The new features that Backbreaker introduces are excellent: the physics engine, aside from the glitches that it may be responsible for, it fantastic. Playing the game just has a much more realistic feel to it; it feels much less like a football simulation and more like an actual football game. Players interact logically, motion carries on fluidly, and overall the game just looks amazing. The added focus on individual players also provides a much needed different feel from other football franchise.

But the problem is that the game doesn't take the efforts to be a great game aside from what makes it new. The new features are great, but the game that surrounds them is subpar. The camera makes the game hard to play, the artificial intelligence is overly simplistic, the playbook leaves much to be desired, and the glitches -- oh my goodness, the glitches. The glitches make you feel like you're playing an E3 demo, where the major demonstrable features are worked out but the bugs haven't been solved yet.

Overall, though, I really like Backbreaker, despite the somewhat low score I'm giving it.
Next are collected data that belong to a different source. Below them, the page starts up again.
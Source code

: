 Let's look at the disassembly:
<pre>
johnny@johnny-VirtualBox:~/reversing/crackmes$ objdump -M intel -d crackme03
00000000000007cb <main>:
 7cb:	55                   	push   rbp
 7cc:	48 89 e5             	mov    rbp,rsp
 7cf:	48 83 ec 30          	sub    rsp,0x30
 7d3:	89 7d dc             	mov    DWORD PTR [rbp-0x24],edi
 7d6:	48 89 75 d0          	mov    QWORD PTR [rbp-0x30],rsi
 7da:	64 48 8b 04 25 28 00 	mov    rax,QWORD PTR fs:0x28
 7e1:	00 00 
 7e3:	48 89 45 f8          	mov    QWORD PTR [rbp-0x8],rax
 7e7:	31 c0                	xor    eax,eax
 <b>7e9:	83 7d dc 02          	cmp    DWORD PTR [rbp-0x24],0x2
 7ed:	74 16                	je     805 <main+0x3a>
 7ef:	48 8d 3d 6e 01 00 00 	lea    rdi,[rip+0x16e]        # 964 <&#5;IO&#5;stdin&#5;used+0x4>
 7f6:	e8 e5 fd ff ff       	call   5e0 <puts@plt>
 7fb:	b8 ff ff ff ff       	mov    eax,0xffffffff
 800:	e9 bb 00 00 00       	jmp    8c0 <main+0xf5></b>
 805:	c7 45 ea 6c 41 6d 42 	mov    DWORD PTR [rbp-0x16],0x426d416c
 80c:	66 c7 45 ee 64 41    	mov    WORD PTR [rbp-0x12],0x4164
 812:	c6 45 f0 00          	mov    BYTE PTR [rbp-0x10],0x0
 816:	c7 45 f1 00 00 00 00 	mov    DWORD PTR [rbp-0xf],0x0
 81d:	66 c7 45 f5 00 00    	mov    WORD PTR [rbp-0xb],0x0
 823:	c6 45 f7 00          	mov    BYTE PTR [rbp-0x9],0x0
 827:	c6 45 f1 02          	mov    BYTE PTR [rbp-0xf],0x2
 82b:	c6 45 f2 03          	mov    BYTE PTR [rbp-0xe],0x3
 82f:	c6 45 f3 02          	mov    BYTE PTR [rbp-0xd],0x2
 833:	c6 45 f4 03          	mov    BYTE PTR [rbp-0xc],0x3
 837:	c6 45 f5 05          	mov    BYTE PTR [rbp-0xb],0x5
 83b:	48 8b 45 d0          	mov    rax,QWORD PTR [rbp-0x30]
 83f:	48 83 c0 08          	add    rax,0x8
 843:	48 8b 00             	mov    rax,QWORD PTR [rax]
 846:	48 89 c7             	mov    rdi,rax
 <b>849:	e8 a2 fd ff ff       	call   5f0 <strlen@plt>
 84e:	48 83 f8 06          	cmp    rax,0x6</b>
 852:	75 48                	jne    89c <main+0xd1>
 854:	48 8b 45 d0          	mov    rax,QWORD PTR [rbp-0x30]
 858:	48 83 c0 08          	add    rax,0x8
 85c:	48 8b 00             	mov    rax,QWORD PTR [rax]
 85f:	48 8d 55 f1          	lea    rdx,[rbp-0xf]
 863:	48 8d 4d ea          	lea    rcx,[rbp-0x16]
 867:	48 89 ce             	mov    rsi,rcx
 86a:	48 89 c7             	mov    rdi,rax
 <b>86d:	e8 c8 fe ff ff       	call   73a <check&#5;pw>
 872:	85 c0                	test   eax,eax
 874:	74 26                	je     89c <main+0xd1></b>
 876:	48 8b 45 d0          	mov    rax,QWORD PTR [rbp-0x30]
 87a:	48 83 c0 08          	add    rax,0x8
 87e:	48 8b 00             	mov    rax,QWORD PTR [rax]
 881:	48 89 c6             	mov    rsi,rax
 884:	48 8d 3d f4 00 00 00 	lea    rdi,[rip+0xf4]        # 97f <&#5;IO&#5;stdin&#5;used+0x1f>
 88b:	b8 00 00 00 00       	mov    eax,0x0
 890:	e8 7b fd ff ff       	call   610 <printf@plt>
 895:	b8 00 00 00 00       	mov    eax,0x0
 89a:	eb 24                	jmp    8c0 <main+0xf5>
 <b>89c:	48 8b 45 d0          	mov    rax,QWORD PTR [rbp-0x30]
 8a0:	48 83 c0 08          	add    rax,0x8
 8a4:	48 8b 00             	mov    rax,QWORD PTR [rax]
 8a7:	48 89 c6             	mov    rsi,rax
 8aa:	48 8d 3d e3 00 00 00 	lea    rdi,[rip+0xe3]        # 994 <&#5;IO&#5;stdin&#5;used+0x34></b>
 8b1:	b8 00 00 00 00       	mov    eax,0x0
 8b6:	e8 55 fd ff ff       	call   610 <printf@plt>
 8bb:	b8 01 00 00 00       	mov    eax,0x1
It's a much need refresh to the football games genre, and shows what could be done in other franchises if the effort were put in. The new things that it demonstrates are brilliant: the physics engine is absolutely amazing. I've never seen a football game that looks like this, and without full physics-based motion, we never will. That alone makes the game at least passable, although the lack of polish on the rest of the game cripples what could have been itself a game-changer. As it is, it's only a harbinger of a future game-changer.

My Recommendation

If you like sports games, rent it. If you don't like sports games, don't. I have trouble recommending buying it no matter what, only because the more you play, the more the features become commonplace and the glitches become obnoxious.